Greig left school early to become a cinema projectionist in his native Blairgowrie, Perthshire (“my mother went ballistic – she wanted me to stay on at school”), going on to spend some 55 years working in the industry.

Latterly in Glasgow he ran the city’s famous Odeon in Renfrew Street where illustrious visitors included The Beatles, The Rolling Stones and Dusty Springfield.

He was first employed by J.B. Milne, who owned several cinemas in and around Dundee, and by the mid-fifties his employer was keen for him to go into management. Greig resisted, saying he didn’t want the responsibility, but one day was summoned to the company’s Tay Street offices and told: “It’s time you moved on, you need to further your skills. I’m sending you to Shetland.”

Before he knew it Greig found himself walking off the ferry in Lerwick on 24 December to be met by Hughie Crooks, a well-known Shetland Times reporter of the day. “I was at Hughie’s house that night, and he could not believe a company would send a man away on Christmas Eve!”

Ensconced at Bona Vista on Church Road, he fondly remembers walking along Commercial Street to work each morning: “Nine out of 10 people spoke to me and I spoke to them – everybody knew everybody else in those days. They were so warm and welcome.

“There was Ray Hood, Willie Hunter I knew, Basil Wishart at the Times; Hughie Crooks was a great friend of mine, he came from the same place I was born. There were umpteen characters.

“I joined the brass band, got involved in the inter county, the swimming regatta – Shetland is unique in that you have to join in to be accepted. If you don’t you just stay as an outsider, and I’m very pleased to say I got stuck in and I’ve kept in touch with a load of my friends.”

Reflecting on his days at Harbour Street (the site now hosts a block of flats) during his Mareel visit, Greig couldn’t help but be struck by the scale of change – both technically and in people’s social habits.

“It’s a far cry from the old North Star, I can tell you,” he says. “There’s hundreds of differences. In my time the cinema was all on a nitrate, then it moved on to safety film.

“We used to have to depend on the boat coming in and bringing in the programme with it. We always had a spare film down in the basement in case the boat didn’t get in and we didn’t have a film to show.”

There was no television in Shetland at the time, and Greig recalls how cinema was almost an unbreakable habit for many islanders.

“You could set your watch by the time customers would come along,” he says. “In my day you had three programmes a week and it was very much a habit. Some of the locals came three times a week.

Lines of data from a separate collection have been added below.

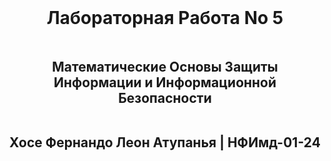 <div style="display: flex; flex-direction: column; justify-content: center; align-items: center; height: 100vh; text-align: center;">
  <h1><strong>Лабораторная Pабота No 5</strong></h1>
  <h2><strong>Математические Основы Защиты Информации и Информационной Безопасности</strong></h2>
  <h2>Хосе Фернандо Леон Атупанья | НФИмд-01-24</h2>
</div>

## **Содержание**

1. Цель работы
2. Выполнение лабораторной работы
3. Выводы

## **1. Цель работы**

Вычислить максимальный общий делитель, используя алгоритмы, представленные в лабораторном рабочем материале 5.


## **2. Выполнение лабораторной работы**

### *2.1 Алгоритм, реализующий тест Ферма*

В этой отчете реализуем тест Ферма на простоту, вероятностный алгоритм, используемый для проверки того, является ли число простым. Тест основан на Малой теореме Ферма, которая предполагает, что если число n составное.

Эта строка импортирует модуль Random, который предоставляет функции для генерации случайных чисел. Эта функция, fermat_primality_test, принимает целое число n в качестве входных данных. Цель этой функции - определить, является ли входное целое число n простым, используя вероятностный тест Ферма.Функция также проверяет, является ли число n четным, используя значение even(n). Четные числа (кроме 2) не являются простыми.

![Рис. 1: Переменные программы](./img/1.PNG)

Эта строка генерирует случайное целое число a в диапазоне [2, n-2], модуль мощности(a, n - 1, n) эффективно вычисляет значение a^(n-1) (mod n). Если r равно 1, тест Ферма предполагает, что n может быть простым, поэтому функция возвращает "Число n, вероятно, простое". Иначе "Число n составное".

![Рис. 1: Переменные программы](./img/2.PNG)

Он отображает сообщение с приглашением, а затем считывает вводимые пользователем данные с помощью функции readline().

![Рис. 1: Переменные программы](./img/3.PNG)

Затем введенная строка преобразуется в целое число с помощью синтаксического анализа (Int, n) и сохраняется в num1. Мы вызываем нашу функцию с аргументом num1, чтобы получить результат.

![Рис. 1: Переменные программы](./img/4.PNG)

OUTPUT:

![Рис. 1: Переменные программы](./img/5.PNG)

### *2.2 Алгоритм вычисления символа Якоби*

Вычислите символ Якоби (n/a), важную функцию в теории чисел, часто используемую в алгоритмах, связанных с проверкой на простоту и квадратичными вычетами. Символ Якоби обобщает символ Лежандра и может быть вычислен для любого целого числа a и любого положительного нечетного числа n.

Функция jacobi_symbol принимает два целочисленных входных сигнала, a и n. Если a равно 1, функция возвращает g как символ Якоби. (1/n) всегда равно 1 для любых нечетных n.

![Рис. 1: Переменные программы](./img/6.PNG)

Этот цикл удаляет все множители, равные 2, из a, многократно деля его на 2, пока оно не станет нечетным. Значение s зависит от того, сколько раз a было разделено на 2:
Если k (количество делений на 2) четное, s остается равным 1. Если k нечетное, s зависит от значения n (mod 8).

![Рис. 1: Переменные программы](./img/7.PNG)

Если a1 равно 1, то результатом вычисления символа Якоби будет просто произведение g * s, и функция вернет это значение. Функция применяет закон квадратичной взаимности, который изменяет s в зависимости от значений a1 и n по модулю 4. После настройки s и обновления a и n функция вызывает саму себя рекурсивно с a = n % a1 и n = a1.

![Рис. 1: Переменные программы](./img/8.PNG)

jacobi_symbol(num1, num2) вызывает символьную функцию Якоби с предоставленными входными данными.

![Рис. 1: Переменные программы](./img/9.PNG)

OUTPUT:

![Рис. 1: Переменные программы](./img/10.PNG)

### *2.3 Алгоритм, реализующий тест Соловэя-Штрасеена*

Этот код реализует тест на простоту Соловея-Штрассена, вероятностный алгоритм, используемый для проверки вероятности того, что число является простым. Тест основан на свойствах символов Якоби и модульной арифметике.

Тест Соловея-Штрассена основан на выборе случайной базы для проведения вероятностного тестирования на первичность. Эта функция вычисляет символ Якоби (n/a) для заданных целых чисел a и n. Символ Якоби имеет решающее значение для сравнения свойств a относительно n в тесте.

![Рис. 1: Переменные программы](./img/11.PNG)

Эта часть делит a на 2 до тех пор, пока оно не станет нечетным, считая деления в k. Если k нечетно, а n по модулю 8 равно 3 или 5, значение s равно -1; в противном случае значение s остается равным 1. Это условие применяет закон квадратичной взаимности, который регулирует s на основе значений n и a1 по модулю 4.

![Рис. 1: Переменные программы](./img/12.PNG)

Он проверяет, является ли n допустимым входным значением (нечетное целое число, большее или равное 5). Если r не равно ни 1, ни n−1, функция делает вывод, что n является составным. Если r (mod n) не равно s, то n является составным. Если они равны, то n "вероятно, простое число".

![Рис. 1: Переменные программы](./img/13.PNG)

Функция solovay_strassen_test вызывается с номером 1, и результат выводится на печать.

![Рис. 1: Переменные программы](./img/14.PNG)

OUTPUT:

![Рис. 1: Переменные программы](./img/15.PNG)

### *2.4 Алгоритм, реализующий тест Миллера-Рабина*

Этот код реализует тест на простоту Миллера-Рабина, вероятностный алгоритм, используемый для определения того, является ли данное целое число n простым.

Функция miller_rabin_test принимает целое число n в качестве входных данных для проверки на примитивность. Функция переписывает n−1 в виде 2^s*r, где r - нечетное число, а s - неотрицательное целое число.

![Рис. 1: Переменные программы](./img/16.PNG)

В этом цикле:
y возводится в квадрат по модулю n с точностью до s−1 раз. Если в какой-либо точке y становится равным 1, функция делает вывод, что n является составным, поскольку это значение указывает на сбой в выполнении условия Миллера-Рабина. Если y достигает n−1 до завершения цикла, тест рассматривает этот экземпляр как потенциально простой и завершает цикл.

Если все проверки пройдены, функция возвращает "Число n, вероятно, простое". Поскольку тест является вероятностным, он не гарантирует простоту, а только то, что n, вероятно, простое.

![Рис. 1: Переменные программы](./img/17.PNG)

Выводится результат теста, либо "вероятно, простой", либо "сложный".

![Рис. 1: Переменные программы](./img/18.PNG)

OUTPUT:

![Рис. 1: Переменные программы](./img/19.PNG)

## 3. Выводы

Каждый алгоритм обеспечивает различный баланс скорости и точности, при этом алгоритм Миллера-Рабина, как правило, является наиболее надежным для практического использования, особенно когда надежность имеет решающее значение. Тест Ферма, хотя и быстрый, более уязвим к ошибкам при работе с определенными составными числами, и метод Соловея-Штрассена находится между ними, предлагая разумный компромисс. Комбинирование этих методов или использование метода Миллера-Рабина с несколькими итерациями может обеспечить высокий уровень достоверности результата.

Для практических целей тест Миллера-Рабина часто является предпочтительным из-за его эффективности и высокой точности, особенно для приложений в криптографии, где важна простота.


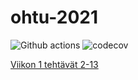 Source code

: # ohtu-2021


![Github actions](https://github.com/Veikkosuhonen/ohtu-2021-viikko1/workflows/CI/badge.svg)
![codecov](https://codecov.io/gh/Veikkosuhonen/ohtu-2021-viikko1/branch/master/graph/badge.svg?token=0CCHMF11CN)

[Viikon 1 tehtävät 2-13](https://github.com/Veikkosuhonen/ohtu-2021-viikko1)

“Monday night: a new film. Wednesday night – we’ll go to the movies. They were great cinema-goers. It was a night out – what else would you do?You could sit in and listen to the radio, but the social life in Shetland was phenomenal. 

“Some of the parties went on all night long, and the cinema was just part of the social life.

“It’s a lot different now. People are very selective now; they want to see a set film. We used to just open the doors, stand up and let the queues rush in – you’ve got to promote your business now.”